Activity of paclitaxel by three-hour infusion in Asian patients with metastatic undifferentiated nasopharyngeal cancer

Abstract

Despite its moderate anti-tumour activity in head and neck cancers there have been no reports on the activity of paclitaxel in patients with nasopharyngeal cancer, a highly chemosensitive tumour. A phase II study was thus initiated to determine the objective response rate and toxicity of paclitaxel in patients with previously untreated metastatic nasopharyngeal cancer.

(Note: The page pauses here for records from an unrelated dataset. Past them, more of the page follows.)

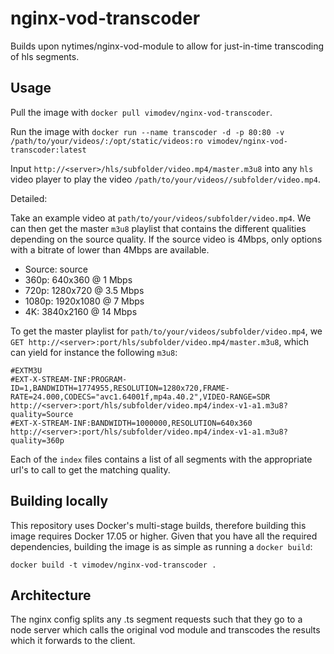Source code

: nginx-vod-transcoder
=======================

Builds upon nytimes/nginx-vod-module to allow for just-in-time transcoding of hls segments.

Usage
----
Pull the image with `docker pull vimodev/nginx-vod-transcoder`.

Run the image with `docker run --name transcoder -d -p 80:80 -v /path/to/your/videos/:/opt/static/videos:ro vimodev/nginx-vod-transcoder:latest`

Input `http://<server>/hls/subfolder/video.mp4/master.m3u8` into any `hls` video player to play the video `/path/to/your/videos//subfolder/video.mp4`.


Detailed:


Take an example video at `path/to/your/videos/subfolder/video.mp4`. We can then get the master `m3u8` playlist that contains the different qualities depending on the source quality. If the source video is 4Mbps, only options with a bitrate of lower than 4Mbps are available.
- Source: source
- 360p: 640x360 @ 1 Mbps
- 720p: 1280x720 @ 3.5 Mbps
- 1080p: 1920x1080 @ 7 Mbps
- 4K: 3840x2160 @ 14 Mbps

To get the master playlist for `path/to/your/videos/subfolder/video.mp4`, we `GET http://<server>:port/hls/subfolder/video.mp4/master.m3u8`, which can yield for instance the following `m3u8`:

```
#EXTM3U
#EXT-X-STREAM-INF:PROGRAM-ID=1,BANDWIDTH=1774955,RESOLUTION=1280x720,FRAME-RATE=24.000,CODECS="avc1.64001f,mp4a.40.2",VIDEO-RANGE=SDR
http://<server>:port/hls/subfolder/video.mp4/index-v1-a1.m3u8?quality=Source
#EXT-X-STREAM-INF:BANDWIDTH=1000000,RESOLUTION=640x360
http://<server>:port/hls/subfolder/video.mp4/index-v1-a1.m3u8?quality=360p
```

Each of the `index` files contains a list of all segments with the appropriate url's to call to get the matching quality.

Building locally
----------------

This repository uses Docker's multi-stage builds, therefore building this image
requires Docker 17.05 or higher. Given that you have all the required
dependencies, building the image is as simple as running a ``docker build``:

```
docker build -t vimodev/nginx-vod-transcoder .
```

Architecture
-------------
The nginx config splits any .ts segment requests such that they go to a node server which calls the original vod module and transcodes the results which it forwards to the client.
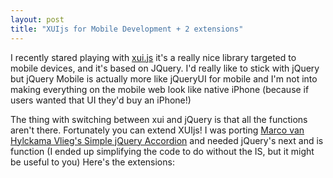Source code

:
 ```yaml
--- 
layout: post 
title: "XUIjs for Mobile Development + 2 extensions" 
--- 
```


I recently stared playing with [xui.js](http://xuijs.com/) it's a really nice library targeted to mobile devices, 
and it's based on JQuery. I'd really like to stick with jQuery but jQuery Mobile is actually more like jQueryUI 
for mobile and I'm not into making everything on the mobile web look like native iPhone (because if users wanted 
that UI they'd buy an iPhone!)  

The thing with switching between xui and jQuery is that all the functions
aren't there. Fortunately you can extend XUIjs! I was porting [Marco van
Hylckama Vlieg's Simple jQuery Accordion](http://www.i-marco.nl/weblog/jquery-accordion-menu/) and needed jQuery's next and is function (I ended up
simplifying the code to do without the IS, but it might be useful to you)
Here's the extensions:

<script src="https://gist.github.com/901715.js"> </script>
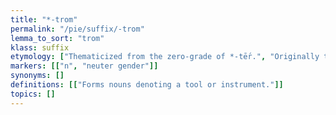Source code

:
 ```yaml
---
title: "*-trom"
permalink: "/pie/suffix/-trom"
lemma_to_sort: "trom"
klass: suffix
etymology: ["Thematicized from the zero-grade of *-tḗr.", "Originally the neuter gender of some adjective *-tros meaning \"of the doer, of doing\". Of note is the similar development later exercised by daughter languages (e.g. Latin -tor > -tōrius (“of the doer, of doing”) > -tōrium (“thing/ place of the doer”))."]
markers: [["n", "neuter gender"]]
synonyms: []
definitions: [["Forms nouns denoting a tool or instrument."]]
topics: []
---
```

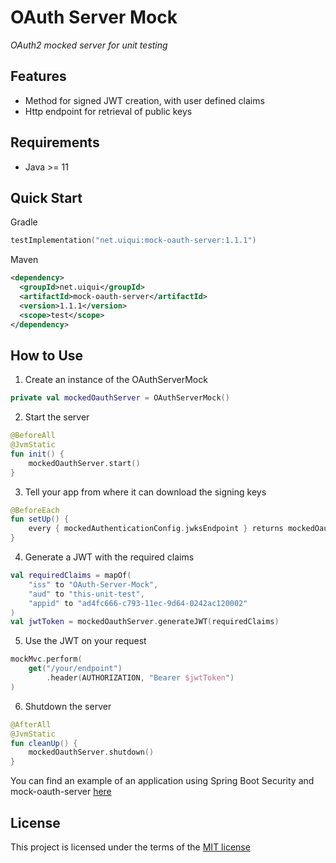 OAuth Server Mock
=================
*OAuth2 mocked server for unit testing*


Features
--------
- Method for signed JWT creation, with user defined claims
- Http endpoint for retrieval of public keys

Requirements
------------
- Java >= 11

Quick Start
-----------

Gradle
```kotlin
testImplementation("net.uiqui:mock-oauth-server:1.1.1")
```

Maven
```xml
<dependency>
  <groupId>net.uiqui</groupId>
  <artifactId>mock-oauth-server</artifactId>
  <version>1.1.1</version>
  <scope>test</scope>
</dependency>
```

How to Use
----------

1) Create an instance of the OAuthServerMock
```kotlin
private val mockedOauthServer = OAuthServerMock()
```

2) Start the server
```kotlin
@BeforeAll
@JvmStatic
fun init() {
    mockedOauthServer.start()
}
```

3) Tell your app from where it can download the signing keys
```kotlin
@BeforeEach
fun setUp() {
    every { mockedAuthenticationConfig.jwksEndpoint } returns mockedOauthServer.getJwksUri()
}
```

4) Generate a JWT with the required claims
```kotlin
val requiredClaims = mapOf(
    "iss" to "OAuth-Server-Mock",
    "aud" to "this-unit-test",
    "appid" to "ad4fc666-c793-11ec-9d64-0242ac120002"
)
val jwtToken = mockedOauthServer.generateJWT(requiredClaims)
```

5) Use the JWT on your request
```kotlin
mockMvc.perform(
    get("/your/endpoint")
        .header(AUTHORIZATION, "Bearer $jwtToken")
)
```

6) Shutdown the server
```kotlin
@AfterAll
@JvmStatic
fun cleanUp() {
    mockedOauthServer.shutdown()
}
```

You can find an example of an application using Spring Boot Security and mock-oauth-server [here](spring-boot-example)


License
-------
This project is licensed under the terms of the [MIT license](https://opensource.org/licenses/MIT)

Twenty-four patients with previously untreated measurable metastatic nasopharyngeal carcinoma were accrued, one of them ineligible because of concomitant beta-blocker usage. Male:female ratio was 19:5, with a median age of 46 years. All had previously received radiotherapy but were chemotherapy-naïve. The great majority (20 of 24) had undifferentiated carcinoma. Paclitaxel (Anzatax, Faulding Pharmaceuticals) 175 mg/m2 was given intravenously over three hours every 21 days after premedication with oral dexamethasone and intravenous diphenhydramine and cimetidine. There were five (21.7%) partial responses while eight patients remained stable. Median response duration was 7.5 months and median survival was 12 months. The main toxicity was haematological, with grade 1-2 neutropenia in 19% and grade 3-4 neutropenia in 4.5% of cycles. Three cycles were complicated by grade 3-4 anaemia and one patient required a blood transfusion. No thrombocytopenia was seen. Peripheral neuropathy was frequent (20 of 23 patients) but mild. Alopecia was complete in 14 patients. There were no cardiac toxicity or hypersensitivity reactions. Paclitaxel is well tolerated even in previously irradiated patients with metastatic nasopharyngeal cancer. Single-agent activity was 22% and its inclusion into combination chemotherapy regimens should be studied.